### Brief
In the listing below, identify each line with the word "로드리게스" and return those lines.

### Dataset content

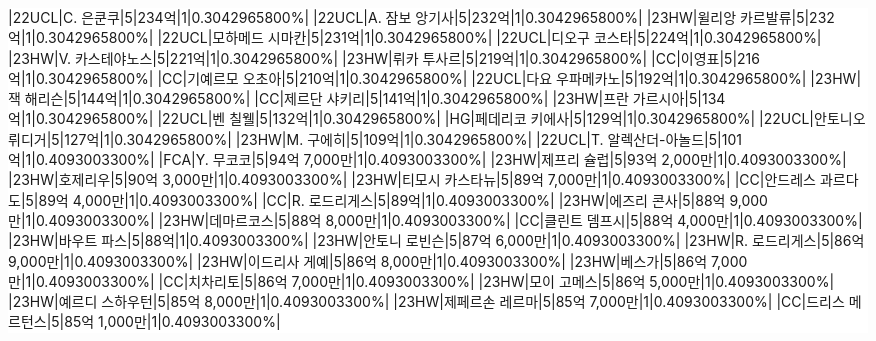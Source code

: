 |22UCL|C. 은쿤쿠|5|234억|1|0.3042965800%|
|22UCL|A. 잠보 앙기사|5|232억|1|0.3042965800%|
|23HW|윌리앙 카르발류|5|232억|1|0.3042965800%|
|22UCL|모하메드 시마칸|5|231억|1|0.3042965800%|
|22UCL|디오구 코스타|5|224억|1|0.3042965800%|
|23HW|V. 카스테야노스|5|221억|1|0.3042965800%|
|23HW|뤼카 투사르|5|219억|1|0.3042965800%|
|CC|이영표|5|216억|1|0.3042965800%|
|CC|기예르모 오초아|5|210억|1|0.3042965800%|
|22UCL|다요 우파메카노|5|192억|1|0.3042965800%|
|23HW|잭 해리슨|5|144억|1|0.3042965800%|
|CC|제르단 샤키리|5|141억|1|0.3042965800%|
|23HW|프란 가르시아|5|134억|1|0.3042965800%|
|22UCL|벤 칠웰|5|132억|1|0.3042965800%|
|HG|페데리코 키에사|5|129억|1|0.3042965800%|
|22UCL|안토니오 뤼디거|5|127억|1|0.3042965800%|
|23HW|M. 구에히|5|109억|1|0.3042965800%|
|22UCL|T. 알렉산더-아놀드|5|101억|1|0.4093003300%|
|FCA|Y. 무코코|5|94억 7,000만|1|0.4093003300%|
|23HW|제프리 슐럽|5|93억 2,000만|1|0.4093003300%|
|23HW|호제리우|5|90억 3,000만|1|0.4093003300%|
|23HW|티모시 카스타뉴|5|89억 7,000만|1|0.4093003300%|
|CC|안드레스 과르다도|5|89억 4,000만|1|0.4093003300%|
|CC|R. 로드리게스|5|89억|1|0.4093003300%|
|23HW|에즈리 콘사|5|88억 9,000만|1|0.4093003300%|
|23HW|데마르코스|5|88억 8,000만|1|0.4093003300%|
|CC|클린트 뎀프시|5|88억 4,000만|1|0.4093003300%|
|23HW|바우트 파스|5|88억|1|0.4093003300%|
|23HW|안토니 로빈슨|5|87억 6,000만|1|0.4093003300%|
|23HW|R. 로드리게스|5|86억 9,000만|1|0.4093003300%|
|23HW|이드리사 게예|5|86억 8,000만|1|0.4093003300%|
|23HW|베스가|5|86억 7,000만|1|0.4093003300%|
|CC|치차리토|5|86억 7,000만|1|0.4093003300%|
|23HW|모이 고메스|5|86억 5,000만|1|0.4093003300%|
|23HW|예르디 스하우턴|5|85억 8,000만|1|0.4093003300%|
|23HW|제페르손 레르마|5|85억 7,000만|1|0.4093003300%|
|CC|드리스 메르턴스|5|85억 1,000만|1|0.4093003300%|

### Answer to the exercise
|CC|R. 로드리게스|5|89억|1|0.4093003300%|
|23HW|R. 로드리게스|5|86억 9,000만|1|0.4093003300%|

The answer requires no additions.